* _WORK TO COMPLETE_: Set out exactly every line of the entries below, starting at the line that holds "(drawn in green)." and stopping after the line that holds "#### The horizon condition".

[Saved data entries]
· · · · · · ·
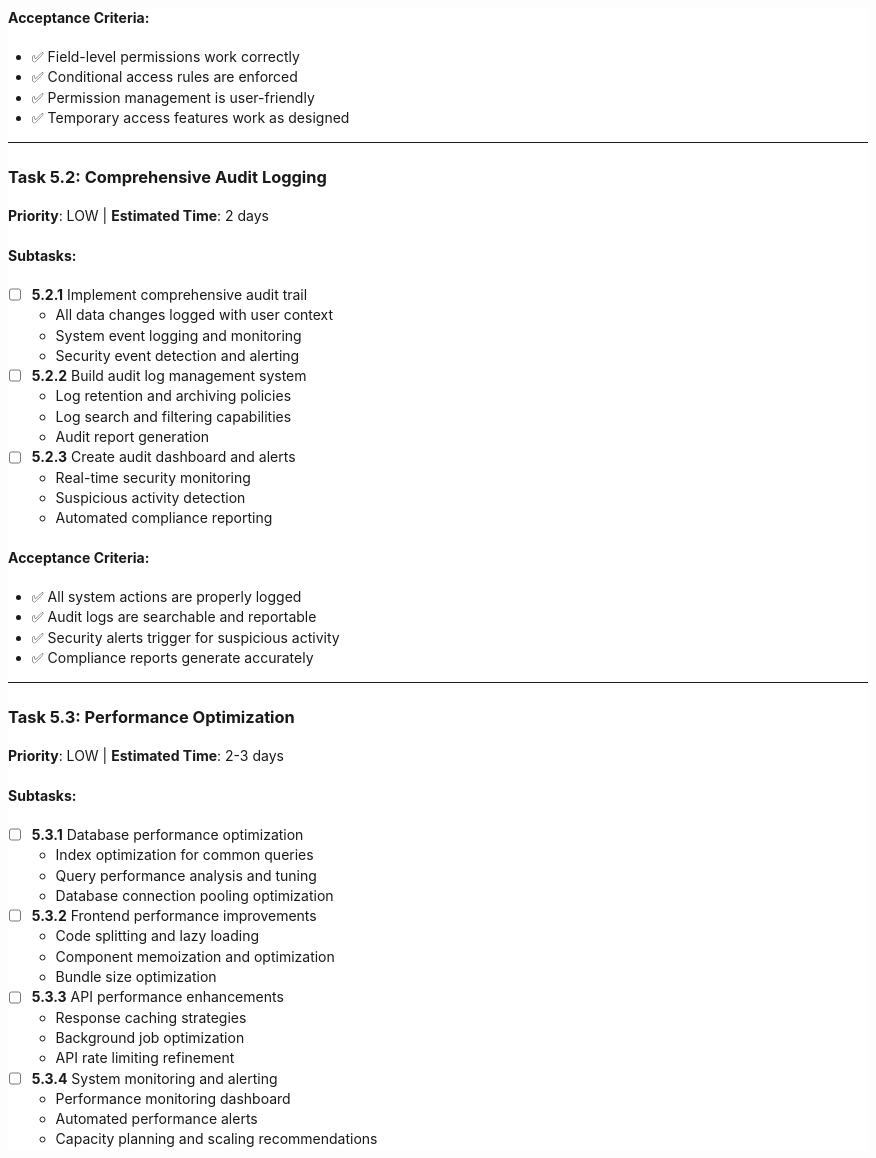 #### Acceptance Criteria:
- ✅ Field-level permissions work correctly
- ✅ Conditional access rules are enforced
- ✅ Permission management is user-friendly
- ✅ Temporary access features work as designed

---

### **Task 5.2: Comprehensive Audit Logging**
**Priority**: LOW | **Estimated Time**: 2 days

#### Subtasks:
- [ ] **5.2.1** Implement comprehensive audit trail
  - All data changes logged with user context
  - System event logging and monitoring
  - Security event detection and alerting
- [ ] **5.2.2** Build audit log management system
  - Log retention and archiving policies
  - Log search and filtering capabilities
  - Audit report generation
- [ ] **5.2.3** Create audit dashboard and alerts
  - Real-time security monitoring
  - Suspicious activity detection
  - Automated compliance reporting

#### Acceptance Criteria:
- ✅ All system actions are properly logged
- ✅ Audit logs are searchable and reportable
- ✅ Security alerts trigger for suspicious activity
- ✅ Compliance reports generate accurately

---

### **Task 5.3: Performance Optimization**
**Priority**: LOW | **Estimated Time**: 2-3 days

#### Subtasks:
- [ ] **5.3.1** Database performance optimization
  - Index optimization for common queries
  - Query performance analysis and tuning
  - Database connection pooling optimization
- [ ] **5.3.2** Frontend performance improvements
  - Code splitting and lazy loading
  - Component memoization and optimization
  - Bundle size optimization
- [ ] **5.3.3** API performance enhancements
  - Response caching strategies
  - Background job optimization
  - API rate limiting refinement
- [ ] **5.3.4** System monitoring and alerting
  - Performance monitoring dashboard
  - Automated performance alerts
  - Capacity planning and scaling recommendations
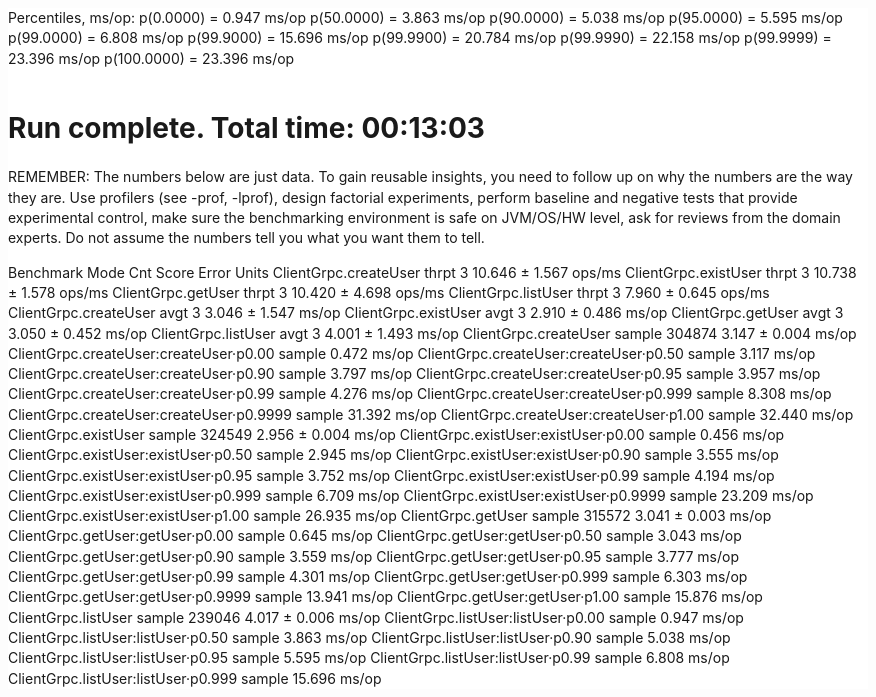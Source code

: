  Percentiles, ms/op:
      p(0.0000) =      0.947 ms/op
     p(50.0000) =      3.863 ms/op
     p(90.0000) =      5.038 ms/op
     p(95.0000) =      5.595 ms/op
     p(99.0000) =      6.808 ms/op
     p(99.9000) =     15.696 ms/op
     p(99.9900) =     20.784 ms/op
     p(99.9990) =     22.158 ms/op
     p(99.9999) =     23.396 ms/op
    p(100.0000) =     23.396 ms/op


# Run complete. Total time: 00:13:03

REMEMBER: The numbers below are just data. To gain reusable insights, you need to follow up on
why the numbers are the way they are. Use profilers (see -prof, -lprof), design factorial
experiments, perform baseline and negative tests that provide experimental control, make sure
the benchmarking environment is safe on JVM/OS/HW level, ask for reviews from the domain experts.
Do not assume the numbers tell you what you want them to tell.

Benchmark                                   Mode     Cnt   Score   Error   Units
ClientGrpc.createUser                      thrpt       3  10.646 ± 1.567  ops/ms
ClientGrpc.existUser                       thrpt       3  10.738 ± 1.578  ops/ms
ClientGrpc.getUser                         thrpt       3  10.420 ± 4.698  ops/ms
ClientGrpc.listUser                        thrpt       3   7.960 ± 0.645  ops/ms
ClientGrpc.createUser                       avgt       3   3.046 ± 1.547   ms/op
ClientGrpc.existUser                        avgt       3   2.910 ± 0.486   ms/op
ClientGrpc.getUser                          avgt       3   3.050 ± 0.452   ms/op
ClientGrpc.listUser                         avgt       3   4.001 ± 1.493   ms/op
ClientGrpc.createUser                     sample  304874   3.147 ± 0.004   ms/op
ClientGrpc.createUser:createUser·p0.00    sample           0.472           ms/op
ClientGrpc.createUser:createUser·p0.50    sample           3.117           ms/op
ClientGrpc.createUser:createUser·p0.90    sample           3.797           ms/op
ClientGrpc.createUser:createUser·p0.95    sample           3.957           ms/op
ClientGrpc.createUser:createUser·p0.99    sample           4.276           ms/op
ClientGrpc.createUser:createUser·p0.999   sample           8.308           ms/op
ClientGrpc.createUser:createUser·p0.9999  sample          31.392           ms/op
ClientGrpc.createUser:createUser·p1.00    sample          32.440           ms/op
ClientGrpc.existUser                      sample  324549   2.956 ± 0.004   ms/op
ClientGrpc.existUser:existUser·p0.00      sample           0.456           ms/op
ClientGrpc.existUser:existUser·p0.50      sample           2.945           ms/op
ClientGrpc.existUser:existUser·p0.90      sample           3.555           ms/op
ClientGrpc.existUser:existUser·p0.95      sample           3.752           ms/op
ClientGrpc.existUser:existUser·p0.99      sample           4.194           ms/op
ClientGrpc.existUser:existUser·p0.999     sample           6.709           ms/op
ClientGrpc.existUser:existUser·p0.9999    sample          23.209           ms/op
ClientGrpc.existUser:existUser·p1.00      sample          26.935           ms/op
ClientGrpc.getUser                        sample  315572   3.041 ± 0.003   ms/op
ClientGrpc.getUser:getUser·p0.00          sample           0.645           ms/op
ClientGrpc.getUser:getUser·p0.50          sample           3.043           ms/op
ClientGrpc.getUser:getUser·p0.90          sample           3.559           ms/op
ClientGrpc.getUser:getUser·p0.95          sample           3.777           ms/op
ClientGrpc.getUser:getUser·p0.99          sample           4.301           ms/op
ClientGrpc.getUser:getUser·p0.999         sample           6.303           ms/op
ClientGrpc.getUser:getUser·p0.9999        sample          13.941           ms/op
ClientGrpc.getUser:getUser·p1.00          sample          15.876           ms/op
ClientGrpc.listUser                       sample  239046   4.017 ± 0.006   ms/op
ClientGrpc.listUser:listUser·p0.00        sample           0.947           ms/op
ClientGrpc.listUser:listUser·p0.50        sample           3.863           ms/op
ClientGrpc.listUser:listUser·p0.90        sample           5.038           ms/op
ClientGrpc.listUser:listUser·p0.95        sample           5.595           ms/op
ClientGrpc.listUser:listUser·p0.99        sample           6.808           ms/op
ClientGrpc.listUser:listUser·p0.999       sample          15.696           ms/op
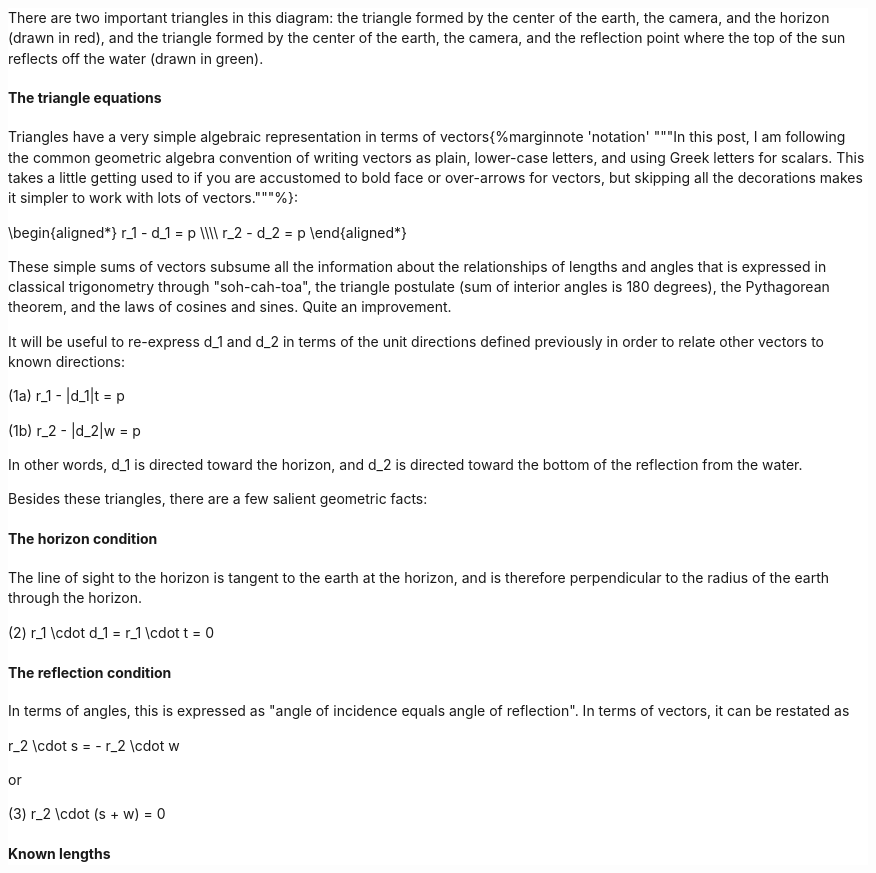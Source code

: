 There are two important triangles in this diagram: the triangle formed by the center of the earth, the camera, and the horizon (drawn in red), and the triangle formed by the center of the earth, the camera, and the reflection point where the top of the sun reflects off the water (drawn in green).

#### The triangle equations

Triangles have a very simple algebraic representation in terms of vectors{%marginnote 'notation' """In this post, I am following the common geometric algebra convention of writing vectors as plain, lower-case letters, and using Greek letters for scalars. This takes a little getting used to if you are accustomed to bold face or over-arrows for vectors, but skipping all the decorations makes it simpler to work with lots of vectors."""%}:

<span class="display-latex">
  \begin{aligned*}
  r_1 - d_1 = p \\\\
  r_2 - d_2 = p
  \end{aligned*}
</span>

These simple sums of vectors subsume all the information about the relationships of lengths and angles that is expressed in classical trigonometry through "soh-cah-toa", the triangle postulate (sum of interior angles is 180 degrees), the Pythagorean theorem, and the laws of cosines and sines. Quite an improvement.

It will be useful to re-express <span class="mathquill-embedded-latex">d_1</span> and <span class="mathquill-embedded-latex">d_2</span> in terms of the unit directions defined previously in order to relate other vectors to known directions:

<span class="math-label">(1a)</span> <span class="display-latex">r_1 - |d_1|t = p</span>

<span class="math-label">(1b)</span> <span class="display-latex">r_2 - |d_2|w = p</span>

In other words, <span class="mathquill-embedded-latex">d_1</span> is directed toward the horizon, and <span class="mathquill-embedded-latex">d_2</span> is directed toward the bottom of the reflection from the water.

Besides these triangles, there are a few salient geometric facts:

#### The horizon condition

The line of sight to the horizon is tangent to the earth at the horizon, and is therefore perpendicular to the radius of the earth through the horizon.

<span class="math-label">(2)</span> <span class="display-latex">r_1 \cdot d_1 = r_1 \cdot t = 0</span>

#### The reflection condition

In terms of angles, this is expressed as "angle of incidence equals angle of reflection". In terms of vectors, it can be restated as

<span class="display-latex">r_2 \cdot s = - r_2 \cdot w</span>

or

<span class="math-label">(3)</span> <span class="display-latex">r_2 \cdot (s + w) = 0</span>

#### Known lengths
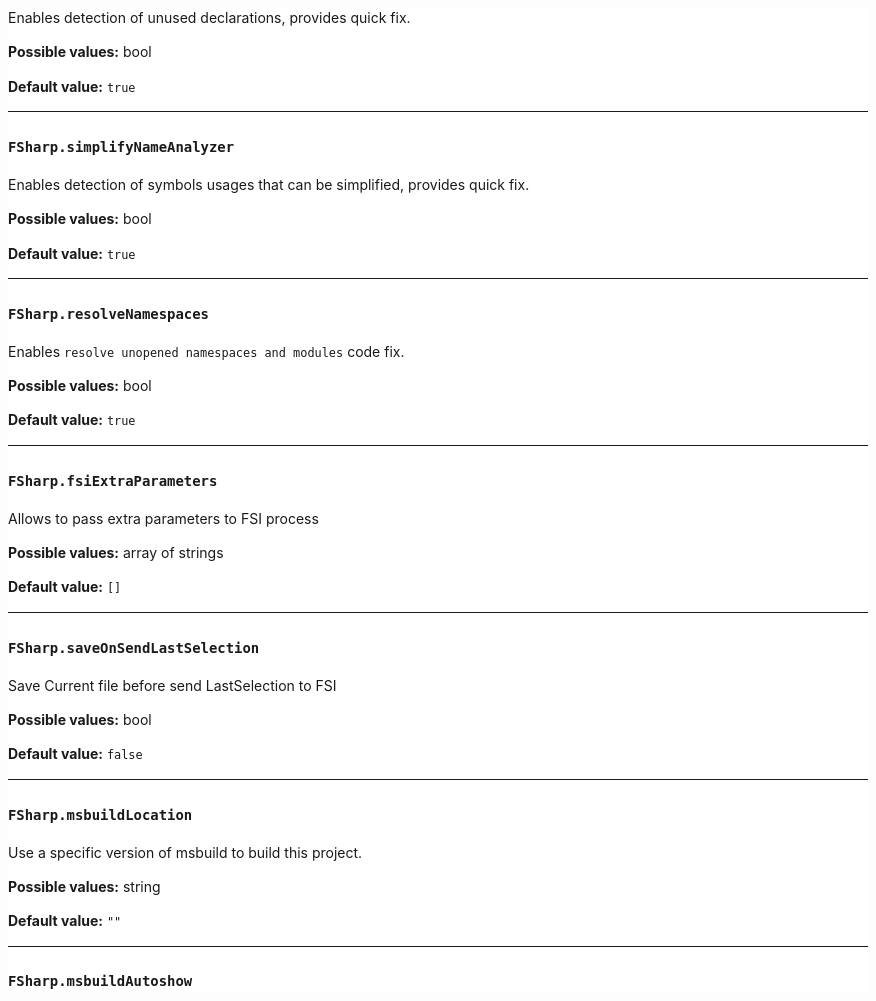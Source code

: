 Enables detection of unused declarations, provides quick fix.

**Possible values:** bool

**Default value:** `true`

---

### `FSharp.simplifyNameAnalyzer`

Enables detection of symbols usages that can be simplified, provides quick fix.

**Possible values:** bool

**Default value:** `true`

---

### `FSharp.resolveNamespaces`

Enables `resolve unopened namespaces and modules` code fix.

**Possible values:** bool

**Default value:** `true`

---

### `FSharp.fsiExtraParameters`

Allows to pass extra parameters to FSI process

**Possible values:** array of strings

**Default value:** `[]`

---

### `FSharp.saveOnSendLastSelection`

Save Current file before send LastSelection to FSI

**Possible values:** bool

**Default value:** `false`

---

### `FSharp.msbuildLocation`

Use a specific version of msbuild to build this project.

**Possible values:** string

**Default value:** `""`

---

### `FSharp.msbuildAutoshow`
· · · · · · ·
* _ANSWER TO THE EXERCISE_:
: There are two important triangles in this diagram: the triangle formed by the center of the earth, the camera, and the horizon (drawn in red), and the triangle formed by the center of the earth, the camera, and the reflection point where the top of the sun reflects off the water (drawn in green).

#### The triangle equations

Triangles have a very simple algebraic representation in terms of vectors{%marginnote 'notation' """In this post, I am following the common geometric algebra convention of writing vectors as plain, lower-case letters, and using Greek letters for scalars. This takes a little getting used to if you are accustomed to bold face or over-arrows for vectors, but skipping all the decorations makes it simpler to work with lots of vectors."""%}:

<span class="display-latex">
  \begin{aligned*}
  r_1 - d_1 = p \\\\
  r_2 - d_2 = p
  \end{aligned*}
</span>

These simple sums of vectors subsume all the information about the relationships of lengths and angles that is expressed in classical trigonometry through "soh-cah-toa", the triangle postulate (sum of interior angles is 180 degrees), the Pythagorean theorem, and the laws of cosines and sines. Quite an improvement.

It will be useful to re-express <span class="mathquill-embedded-latex">d_1</span> and <span class="mathquill-embedded-latex">d_2</span> in terms of the unit directions defined previously in order to relate other vectors to known directions:

<span class="math-label">(1a)</span> <span class="display-latex">r_1 - |d_1|t = p</span>

<span class="math-label">(1b)</span> <span class="display-latex">r_2 - |d_2|w = p</span>

In other words, <span class="mathquill-embedded-latex">d_1</span> is directed toward the horizon, and <span class="mathquill-embedded-latex">d_2</span> is directed toward the bottom of the reflection from the water.

Besides these triangles, there are a few salient geometric facts:

#### The horizon condition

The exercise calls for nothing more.